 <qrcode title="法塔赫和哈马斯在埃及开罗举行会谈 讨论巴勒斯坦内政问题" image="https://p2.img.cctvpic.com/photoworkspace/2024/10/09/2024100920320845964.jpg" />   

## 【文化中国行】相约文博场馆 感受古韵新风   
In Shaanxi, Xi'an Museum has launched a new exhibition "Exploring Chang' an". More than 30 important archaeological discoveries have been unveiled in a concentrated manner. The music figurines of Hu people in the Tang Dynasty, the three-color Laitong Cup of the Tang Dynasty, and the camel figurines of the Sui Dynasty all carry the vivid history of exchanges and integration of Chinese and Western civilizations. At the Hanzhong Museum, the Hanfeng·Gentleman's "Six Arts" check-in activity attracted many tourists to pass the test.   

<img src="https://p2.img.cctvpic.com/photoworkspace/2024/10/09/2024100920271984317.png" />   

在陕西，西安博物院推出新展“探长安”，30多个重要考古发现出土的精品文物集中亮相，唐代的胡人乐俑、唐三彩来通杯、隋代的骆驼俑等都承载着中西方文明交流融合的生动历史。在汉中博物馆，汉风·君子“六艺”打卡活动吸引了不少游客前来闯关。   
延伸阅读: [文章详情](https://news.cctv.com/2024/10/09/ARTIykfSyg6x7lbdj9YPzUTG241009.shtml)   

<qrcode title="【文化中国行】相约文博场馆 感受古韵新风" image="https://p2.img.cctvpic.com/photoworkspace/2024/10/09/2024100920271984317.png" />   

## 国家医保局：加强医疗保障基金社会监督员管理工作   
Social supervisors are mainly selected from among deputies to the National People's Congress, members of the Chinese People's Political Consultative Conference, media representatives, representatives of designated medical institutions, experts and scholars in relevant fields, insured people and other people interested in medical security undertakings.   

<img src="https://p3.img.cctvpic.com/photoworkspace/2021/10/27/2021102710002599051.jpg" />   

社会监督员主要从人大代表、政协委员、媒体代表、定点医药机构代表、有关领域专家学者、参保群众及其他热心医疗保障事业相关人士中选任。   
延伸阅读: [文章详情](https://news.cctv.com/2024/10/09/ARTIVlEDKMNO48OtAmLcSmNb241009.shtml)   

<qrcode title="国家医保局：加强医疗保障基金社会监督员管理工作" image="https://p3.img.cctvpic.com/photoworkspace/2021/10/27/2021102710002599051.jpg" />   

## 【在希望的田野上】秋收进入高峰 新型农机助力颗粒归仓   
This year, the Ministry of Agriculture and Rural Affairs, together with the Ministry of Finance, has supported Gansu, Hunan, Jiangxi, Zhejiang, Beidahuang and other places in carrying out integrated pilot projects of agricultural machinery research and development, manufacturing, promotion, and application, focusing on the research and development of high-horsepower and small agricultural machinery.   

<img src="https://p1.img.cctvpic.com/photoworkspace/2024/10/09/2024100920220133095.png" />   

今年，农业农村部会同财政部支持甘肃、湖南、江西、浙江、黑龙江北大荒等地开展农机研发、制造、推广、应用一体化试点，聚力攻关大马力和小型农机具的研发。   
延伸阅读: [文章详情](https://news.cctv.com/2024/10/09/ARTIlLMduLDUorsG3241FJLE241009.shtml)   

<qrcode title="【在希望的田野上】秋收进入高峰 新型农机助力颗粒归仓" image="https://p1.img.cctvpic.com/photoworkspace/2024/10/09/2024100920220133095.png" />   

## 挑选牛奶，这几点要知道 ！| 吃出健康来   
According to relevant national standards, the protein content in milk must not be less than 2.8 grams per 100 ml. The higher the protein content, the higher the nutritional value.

■ ■ ■

__Problem__:
In full, transcribe each entry of the material exactly.

__Answer to this problem__:
 <qrcode title="法塔赫和哈马斯在埃及开罗举行会谈 讨论巴勒斯坦内政问题" image="https://p2.img.cctvpic.com/photoworkspace/2024/10/09/2024100920320845964.jpg" />   

## 【文化中国行】相约文博场馆 感受古韵新风   
In Shaanxi, Xi'an Museum has launched a new exhibition "Exploring Chang' an". More than 30 important archaeological discoveries have been unveiled in a concentrated manner. The music figurines of Hu people in the Tang Dynasty, the three-color Laitong Cup of the Tang Dynasty, and the camel figurines of the Sui Dynasty all carry the vivid history of exchanges and integration of Chinese and Western civilizations. At the Hanzhong Museum, the Hanfeng·Gentleman's "Six Arts" check-in activity attracted many tourists to pass the test.   

<img src="https://p2.img.cctvpic.com/photoworkspace/2024/10/09/2024100920271984317.png" />   

在陕西，西安博物院推出新展“探长安”，30多个重要考古发现出土的精品文物集中亮相，唐代的胡人乐俑、唐三彩来通杯、隋代的骆驼俑等都承载着中西方文明交流融合的生动历史。在汉中博物馆，汉风·君子“六艺”打卡活动吸引了不少游客前来闯关。   
延伸阅读: [文章详情](https://news.cctv.com/2024/10/09/ARTIykfSyg6x7lbdj9YPzUTG241009.shtml)   

<qrcode title="【文化中国行】相约文博场馆 感受古韵新风" image="https://p2.img.cctvpic.com/photoworkspace/2024/10/09/2024100920271984317.png" />   

## 国家医保局：加强医疗保障基金社会监督员管理工作   
Social supervisors are mainly selected from among deputies to the National People's Congress, members of the Chinese People's Political Consultative Conference, media representatives, representatives of designated medical institutions, experts and scholars in relevant fields, insured people and other people interested in medical security undertakings.   

<img src="https://p3.img.cctvpic.com/photoworkspace/2021/10/27/2021102710002599051.jpg" />   

社会监督员主要从人大代表、政协委员、媒体代表、定点医药机构代表、有关领域专家学者、参保群众及其他热心医疗保障事业相关人士中选任。   
延伸阅读: [文章详情](https://news.cctv.com/2024/10/09/ARTIVlEDKMNO48OtAmLcSmNb241009.shtml)   

<qrcode title="国家医保局：加强医疗保障基金社会监督员管理工作" image="https://p3.img.cctvpic.com/photoworkspace/2021/10/27/2021102710002599051.jpg" />   

## 【在希望的田野上】秋收进入高峰 新型农机助力颗粒归仓   
This year, the Ministry of Agriculture and Rural Affairs, together with the Ministry of Finance, has supported Gansu, Hunan, Jiangxi, Zhejiang, Beidahuang and other places in carrying out integrated pilot projects of agricultural machinery research and development, manufacturing, promotion, and application, focusing on the research and development of high-horsepower and small agricultural machinery.   

<img src="https://p1.img.cctvpic.com/photoworkspace/2024/10/09/2024100920220133095.png" />   

今年，农业农村部会同财政部支持甘肃、湖南、江西、浙江、黑龙江北大荒等地开展农机研发、制造、推广、应用一体化试点，聚力攻关大马力和小型农机具的研发。   
延伸阅读: [文章详情](https://news.cctv.com/2024/10/09/ARTIlLMduLDUorsG3241FJLE241009.shtml)   

<qrcode title="【在希望的田野上】秋收进入高峰 新型农机助力颗粒归仓" image="https://p1.img.cctvpic.com/photoworkspace/2024/10/09/2024100920220133095.png" />   

## 挑选牛奶，这几点要知道 ！| 吃出健康来   
According to relevant national standards, the protein content in milk must not be less than 2.8 grams per 100 ml. The higher the protein content, the higher the nutritional value.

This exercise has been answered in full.